### Exercise aim
Pictures stay out of the copy, and everything else in the data below is repeated exactly.

### Data extracts
*** Block opens ***

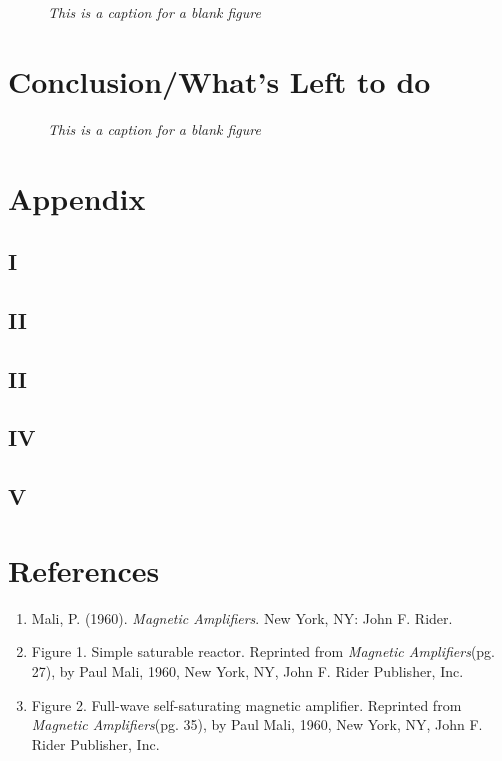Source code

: \documentclass[11pt]{article}
\begin{document}
\blindtext

    \begin{figure}[H]
	\centering	
	\caption{\textit{This is a caption for a blank figure}}	
	\end{figure}



\section{Conclusion/What's Left to do}

\blindtext


     \begin{figure}[H]
	\centering	
	\caption{\textit{This is a caption for a blank figure}}	
	\end{figure}

\pagebreak

\section{Appendix}
\subsection{I}
\subsection{II}
\subsection{II}
\subsection{IV}
\subsection{V}	

\pagebreak

\section{References}
\begin{enumerate}
\item Mali, P. (1960).\textit{ Magnetic Amplifiers}. New York, NY: John F. Rider.
\item Figure 1. Simple saturable reactor. Reprinted from \textit{Magnetic Amplifiers}(pg. 27), by Paul Mali, 1960, New York, NY, John F. Rider Publisher, Inc.
\item Figure 2. Full-wave self-saturating magnetic amplifier. Reprinted from \textit{Magnetic Amplifiers}(pg. 35), by Paul Mali, 1960, New York, NY, John F. Rider Publisher, Inc.
\end{enumerate}	
\end{document}
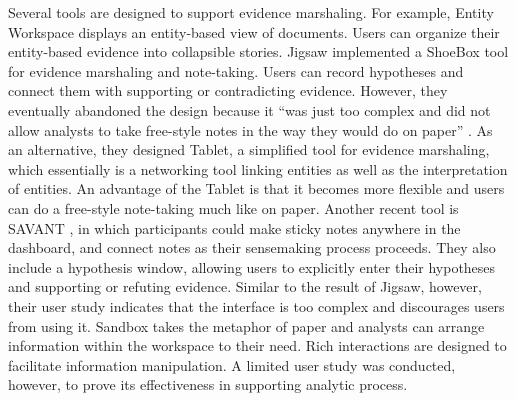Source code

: Several tools are designed to support evidence marshaling. For example, Entity Workspace \citep{Bier2010} displays an entity-based view of documents. Users can organize their entity-based evidence into collapsible stories. Jigsaw \citep{Gorg2014} implemented a ShoeBox tool for evidence marshaling and note-taking. Users can record hypotheses and connect them with supporting or contradicting evidence. However, they eventually abandoned the design because it ``was just too complex and did not allow analysts to take free-style notes in the way they would do on paper'' \citep[p. 342]{Gorg2014}. As an alternative, they designed Tablet, a simplified tool for evidence marshaling, which essentially is a networking tool linking entities as well as the interpretation of entities. An advantage of the Tablet is that it becomes more flexible and users can do a free-style note-taking much like on paper. Another recent tool is SAVANT \citep{Goyal2016}, in which participants could make sticky notes anywhere in the dashboard, and connect notes as their sensemaking process proceeds. They also include a hypothesis window, allowing users to explicitly enter their hypotheses and supporting or refuting evidence. Similar to the result of Jigsaw, however, their user study indicates that the interface is too complex and discourages users from using it. Sandbox \citep{Wright2006} takes the metaphor of paper and analysts can arrange information within the workspace to their need. Rich interactions are designed to facilitate information manipulation. A limited user study was conducted, however, to prove its effectiveness in supporting analytic process.

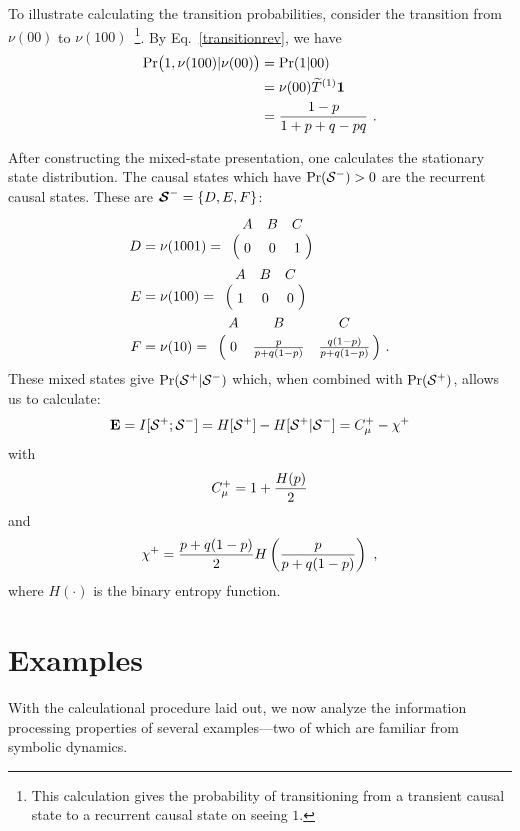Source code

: To illustrate calculating the transition probabilities, consider the
transition from $\nu(00)$ to $\nu(100)$~\footnote{This calculation gives
the probability of transitioning from a transient causal state to a 
recurrent causal state on seeing $1$.}.  By Eq.~\eqref{transitionrev}, we have
\begin{align*}
\Pr\bigl(1, \nu(100) | \nu(00)\bigr)
  & = \Pr(1|00)  \\
  & = \nu(00) \widetilde{T}^{(1)} \mathbf{1}  \\
  & = \frac{1-p}{1+p+q-pq} ~.
\end{align*}

After constructing the mixed-state presentation, one calculates the stationary
state distribution. The causal states which have $\Pr({\mathcal{S}}^{-}) > 0$
are the recurrent causal states. These are ${\boldsymbol{\mathcal{S}}}^{-}=\{D, E, F\}$:
\begin{align*}
D &= \nu(1001) =
  \bordermatrix{
     & A & B & C \cr
     & 0 & 0 & 1
  }\\
E &= \nu(100) =
  \bordermatrix{
     & A & B & C \cr
     & 1 & 0 & 0
  }\\
F &= \nu(10) =
  \bordermatrix{
     & A & B & C \cr
     & 0 & \frac{p}{p + q(1-p)} & \frac{q(1-p)}{p + q(1-p)}
  } ~.
\end{align*}
These mixed states give $\Pr({\mathcal{S}}^{+}|{\mathcal{S}}^{-})$
which, when combined with $\Pr({\mathcal{S}}^{+})$, allows us to calculate:
\begin{equation*}
{\bf E} = I[{\mathcal{S}}^{+}; {\mathcal{S}}^{-}] 
    = H[{\mathcal{S}}^{+}] - H[{\mathcal{S}}^{+}|{\mathcal{S}}^{-}] 
    = C_\mu^{+} - \chi^{+}
\end{equation*}
with
\begin{equation*}
    C_\mu^{+} = 1 + \frac{H(p)}{2} 
\end{equation*}
and
\begin{equation*}
  \chi^{+} = \frac{p+q(1-p)}{2} H\left( \frac{p}{p+q(1-p)} \right) ~,
\end{equation*}
where $H(\cdot)$ is the binary entropy function.

\section{Examples}

With the calculational procedure laid out, we now analyze the information
processing properties of several examples---two of which are familiar from 
symbolic dynamics.

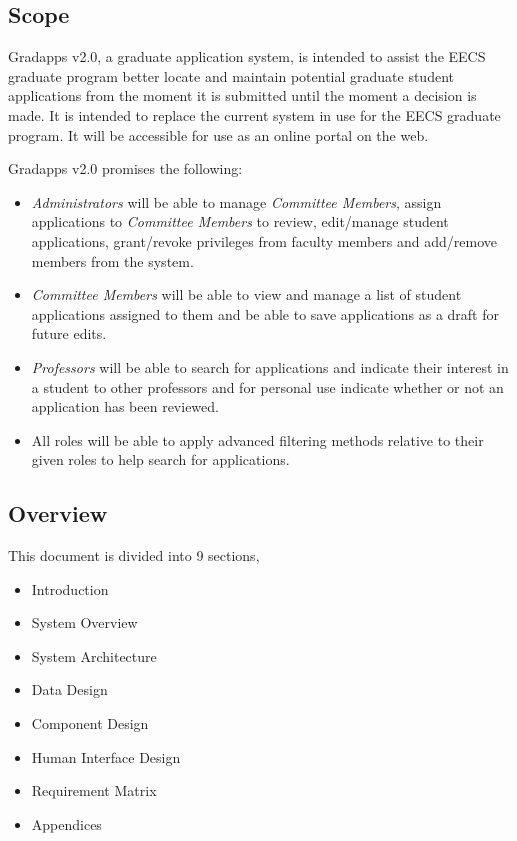 \documentclass[fontsize=12pt,paper=letter,twoside]{scrartcl}
\begin{document}
\subsection{Scope}

Gradapps v2.0, a graduate application system, is intended to assist the EECS graduate program better locate and maintain potential graduate student applications from the moment it is submitted until the moment a decision is made. It is intended to replace the current system in use for the EECS graduate program. It will be accessible for use as an online portal on the web.

\smallskip
\noindent Gradapps v2.0 promises the following:
\begin{itemize}
\item \emph{Administrators} will be able to manage \emph{Committee Members}, assign applications to \emph{Committee Members} to review, edit/manage student applications, grant/revoke privileges from faculty members and add/remove members from the system.
\item \emph{Committee Members} will be able to view and manage a list of student applications assigned to them and be able to save applications as a draft for future edits.
\item \emph{Professors} will be able to search for applications and indicate their interest in a student to other professors and for personal use indicate whether or not an application has been reviewed.
\item All roles will be able to apply advanced filtering methods relative to their given roles to help search for applications.
\end{itemize}

\newpage
\subsection{Overview}

This document is divided into 9 sections,

\begin{itemize}
\item Introduction
\item System Overview
\item System Architecture
\item Data Design
\item Component Design
\item Human Interface Design
\item Requirement Matrix
\item Appendices
\end{itemize}
\end{document}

*** Block closes ***

### Exercise output
Source code

: \documentclass[11pt]{article}
\begin{document}
\blindtext

    \begin{figure}[H]
	\centering	
	\caption{\textit{This is a caption for a blank figure}}	
	\end{figure}



\section{Conclusion/What's Left to do}

\blindtext


     \begin{figure}[H]
	\centering	
	\caption{\textit{This is a caption for a blank figure}}	
	\end{figure}

\pagebreak

\section{Appendix}
\subsection{I}
\subsection{II}
\subsection{II}
\subsection{IV}
\subsection{V}	

\pagebreak

\section{References}
\begin{enumerate}
\item Mali, P. (1960).\textit{ Magnetic Amplifiers}. New York, NY: John F. Rider.
\item Figure 1. Simple saturable reactor. Reprinted from \textit{Magnetic Amplifiers}(pg. 27), by Paul Mali, 1960, New York, NY, John F. Rider Publisher, Inc.
\item Figure 2. Full-wave self-saturating magnetic amplifier. Reprinted from \textit{Magnetic Amplifiers}(pg. 35), by Paul Mali, 1960, New York, NY, John F. Rider Publisher, Inc.
\end{enumerate}	
\end{document}
Source code

: Several tools are designed to support evidence marshaling. For example, Entity Workspace \citep{Bier2010} displays an entity-based view of documents. Users can organize their entity-based evidence into collapsible stories. Jigsaw \citep{Gorg2014} implemented a ShoeBox tool for evidence marshaling and note-taking. Users can record hypotheses and connect them with supporting or contradicting evidence. However, they eventually abandoned the design because it ``was just too complex and did not allow analysts to take free-style notes in the way they would do on paper'' \citep[p. 342]{Gorg2014}. As an alternative, they designed Tablet, a simplified tool for evidence marshaling, which essentially is a networking tool linking entities as well as the interpretation of entities. An advantage of the Tablet is that it becomes more flexible and users can do a free-style note-taking much like on paper. Another recent tool is SAVANT \citep{Goyal2016}, in which participants could make sticky notes anywhere in the dashboard, and connect notes as their sensemaking process proceeds. They also include a hypothesis window, allowing users to explicitly enter their hypotheses and supporting or refuting evidence. Similar to the result of Jigsaw, however, their user study indicates that the interface is too complex and discourages users from using it. Sandbox \citep{Wright2006} takes the metaphor of paper and analysts can arrange information within the workspace to their need. Rich interactions are designed to facilitate information manipulation. A limited user study was conducted, however, to prove its effectiveness in supporting analytic process.

Source code

: To illustrate calculating the transition probabilities, consider the
transition from $\nu(00)$ to $\nu(100)$~\footnote{This calculation gives
the probability of transitioning from a transient causal state to a 
recurrent causal state on seeing $1$.}.  By Eq.~\eqref{transitionrev}, we have
\begin{align*}
\Pr\bigl(1, \nu(100) | \nu(00)\bigr)
  & = \Pr(1|00)  \\
  & = \nu(00) \widetilde{T}^{(1)} \mathbf{1}  \\
  & = \frac{1-p}{1+p+q-pq} ~.
\end{align*}

After constructing the mixed-state presentation, one calculates the stationary
state distribution. The causal states which have $\Pr({\mathcal{S}}^{-}) > 0$
are the recurrent causal states. These are ${\boldsymbol{\mathcal{S}}}^{-}=\{D, E, F\}$:
\begin{align*}
D &= \nu(1001) =
  \bordermatrix{
     & A & B & C \cr
     & 0 & 0 & 1
  }\\
E &= \nu(100) =
  \bordermatrix{
     & A & B & C \cr
     & 1 & 0 & 0
  }\\
F &= \nu(10) =
  \bordermatrix{
     & A & B & C \cr
     & 0 & \frac{p}{p + q(1-p)} & \frac{q(1-p)}{p + q(1-p)}
  } ~.
\end{align*}
These mixed states give $\Pr({\mathcal{S}}^{+}|{\mathcal{S}}^{-})$
which, when combined with $\Pr({\mathcal{S}}^{+})$, allows us to calculate:
\begin{equation*}
{\bf E} = I[{\mathcal{S}}^{+}; {\mathcal{S}}^{-}] 
    = H[{\mathcal{S}}^{+}] - H[{\mathcal{S}}^{+}|{\mathcal{S}}^{-}] 
    = C_\mu^{+} - \chi^{+}
\end{equation*}
with
\begin{equation*}
    C_\mu^{+} = 1 + \frac{H(p)}{2} 
\end{equation*}
and
\begin{equation*}
  \chi^{+} = \frac{p+q(1-p)}{2} H\left( \frac{p}{p+q(1-p)} \right) ~,
\end{equation*}
where $H(\cdot)$ is the binary entropy function.

\section{Examples}

With the calculational procedure laid out, we now analyze the information
processing properties of several examples---two of which are familiar from 
symbolic dynamics.

 \documentclass[fontsize=12pt,paper=letter,twoside]{scrartcl}
\begin{document}
\subsection{Scope}

Gradapps v2.0, a graduate application system, is intended to assist the EECS graduate program better locate and maintain potential graduate student applications from the moment it is submitted until the moment a decision is made. It is intended to replace the current system in use for the EECS graduate program. It will be accessible for use as an online portal on the web.

\smallskip
\noindent Gradapps v2.0 promises the following:
\begin{itemize}
\item \emph{Administrators} will be able to manage \emph{Committee Members}, assign applications to \emph{Committee Members} to review, edit/manage student applications, grant/revoke privileges from faculty members and add/remove members from the system.
\item \emph{Committee Members} will be able to view and manage a list of student applications assigned to them and be able to save applications as a draft for future edits.
\item \emph{Professors} will be able to search for applications and indicate their interest in a student to other professors and for personal use indicate whether or not an application has been reviewed.
\item All roles will be able to apply advanced filtering methods relative to their given roles to help search for applications.
\end{itemize}

\newpage
\subsection{Overview}

This document is divided into 9 sections,

\begin{itemize}
\item Introduction
\item System Overview
\item System Architecture
\item Data Design
\item Component Design
\item Human Interface Design
\item Requirement Matrix
\item Appendices
\end{itemize}
\end{document}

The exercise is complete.